▶ _PROBLEM REQUIREMENTS_
Repeat the lines of the listing below exactly, starting at the line that contains "购买Ws协议号是非常重要的，" and running through the last line, both included, and only those.
-------- RECORD EXTRACTS --------
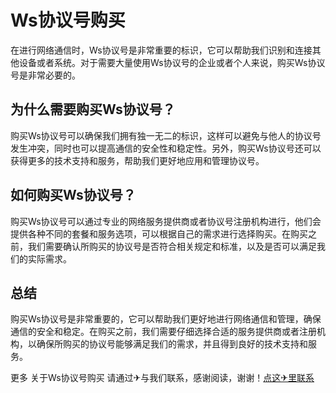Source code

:# Ws协议号购买

在进行网络通信时，Ws协议号是非常重要的标识，它可以帮助我们识别和连接其他设备或者系统。对于需要大量使用Ws协议号的企业或者个人来说，购买Ws协议号是非常必要的。

## 为什么需要购买Ws协议号？

购买Ws协议号可以确保我们拥有独一无二的标识，这样可以避免与他人的协议号发生冲突，同时也可以提高通信的安全性和稳定性。另外，购买Ws协议号还可以获得更多的技术支持和服务，帮助我们更好地应用和管理协议号。

## 如何购买Ws协议号？

购买Ws协议号可以通过专业的网络服务提供商或者协议号注册机构进行，他们会提供各种不同的套餐和服务选项，可以根据自己的需求进行选择购买。在购买之前，我们需要确认所购买的协议号是否符合相关规定和标准，以及是否可以满足我们的实际需求。

## 总结

购买Ws协议号是非常重要的，它可以帮助我们更好地进行网络通信和管理，确保通信的安全和稳定。在购买之前，我们需要仔细选择合适的服务提供商或者注册机构，以确保所购买的协议号能够满足我们的需求，并且得到良好的技术支持和服务。

更多 关于Ws协议号购买 请通过✈与我们联系，感谢阅读，谢谢！[点这✈里联系](https://acc.k02.cc)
--------
▶ _PROBLEM SOLUTION_
购买Ws协议号是非常重要的，它可以帮助我们更好地进行网络通信和管理，确保通信的安全和稳定。在购买之前，我们需要仔细选择合适的服务提供商或者注册机构，以确保所购买的协议号能够满足我们的需求，并且得到良好的技术支持和服务。

更多 关于Ws协议号购买 请通过✈与我们联系，感谢阅读，谢谢！[点这✈里联系](https://acc.k02.cc)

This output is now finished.